ちまたには「たくさん聞けば、聞き取れるようになる」「聞き流すだけで、聞けるようになる」といった学習法がいまだに横行していますが、
実際は「しゃべること」がリスニング習得の最短コースです。
日本人はよく「l」と「r」の違いや、「th」の発音などに苦労します。
たとえば、I like to eat rice.(私は「ライス」が好きです)という文章。riceは我々の主食の「米」、一方、liceは「しらみ」です。
「しらす」ならいいですが、「しらみ」です。
聞き間違えたり、いい間違えたりすれば、あなたの周りのネイティブスピーカーは、ぎょっとするでしょう(実際は文脈で理解してくれますが……)。
なぜ、ネイティブスピーカーは「rice」と「lice」を何も意識せずに使い分け、我々日本人のは「ライス」が同じように聞こえるのでしょうか?
なぜなら日本語には「l」と「r」の区別がなく、「ラ」という音しかないからです。
「r」と「l」以外にも、「英語にはあって日本語にはない音」はたくさんあります。
singとthingの「スィ」や、appleとumbrellaの「ア」などです。
では、どうすれば英語にはあって日本語にはない音を聞き分けられるようになるのでしょうか?
答えは簡単です。あなたがこの音を発音できるようになることです。
発音できるようになれば、脳内で2つの音を区別できます。そうすれば、この似て非なる音を聞き分けられるようになるのです。
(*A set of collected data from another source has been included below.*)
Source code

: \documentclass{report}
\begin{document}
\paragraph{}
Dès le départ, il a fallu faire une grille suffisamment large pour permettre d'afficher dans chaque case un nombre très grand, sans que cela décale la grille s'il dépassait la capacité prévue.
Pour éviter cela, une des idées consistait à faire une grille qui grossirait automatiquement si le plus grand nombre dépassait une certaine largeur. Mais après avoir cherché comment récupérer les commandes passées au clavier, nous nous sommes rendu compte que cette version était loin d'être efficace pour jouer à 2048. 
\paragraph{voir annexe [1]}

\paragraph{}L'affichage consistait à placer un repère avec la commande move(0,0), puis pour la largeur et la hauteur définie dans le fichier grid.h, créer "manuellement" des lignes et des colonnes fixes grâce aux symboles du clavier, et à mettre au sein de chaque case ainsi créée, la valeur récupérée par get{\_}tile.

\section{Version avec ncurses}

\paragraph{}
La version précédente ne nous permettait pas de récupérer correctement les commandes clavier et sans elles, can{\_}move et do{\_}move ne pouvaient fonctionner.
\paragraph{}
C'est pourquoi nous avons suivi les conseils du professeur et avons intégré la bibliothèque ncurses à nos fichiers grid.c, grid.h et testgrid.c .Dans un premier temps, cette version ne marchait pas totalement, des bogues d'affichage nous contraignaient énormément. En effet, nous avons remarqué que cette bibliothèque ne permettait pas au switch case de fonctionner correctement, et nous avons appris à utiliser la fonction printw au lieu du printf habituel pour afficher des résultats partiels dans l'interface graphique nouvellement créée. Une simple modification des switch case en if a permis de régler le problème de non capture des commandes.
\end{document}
だから、聞けるようになりたいなら、聞くのではなく、しゃべるのです。
「フォニックス」を学べば単語が正しく読める
では、日本語にはないこの音を効果的に学ぶ方法はないのでしょうか? あります。「フォニックス」です。
「不死鳥」ではありません。それは「フェニックス」です。フォニックスとは「スペルと音のルール」です。たとえば、
stir
この単語は何と読むでしょうか。スティール? スティア?
いいえ、違います。girlはどうでしょうか。「ガール」ですね。birdはどうでしょうか? 「バード」ですね。thirdはどうでしょうか?
「サード(長嶋)」です。すべて「アー」という音になりますね。厳密に言えば「暗いア」と言って、口をすぼめた「アー」です。
これでもうstirの発音はわかります。すべての単語に「ir」があり、すべて「アー」なので「スター」となるわけです。
フォニックスを学べば、それぞれの英単語を正しく発音できるようになります。
フォニックスを学べば、ひとつひとつの英単語の「音」を学びなおせます。
ですが、英語は単語と単語が連なります。そして単語と単語が連なると、さまざまな音に変化します。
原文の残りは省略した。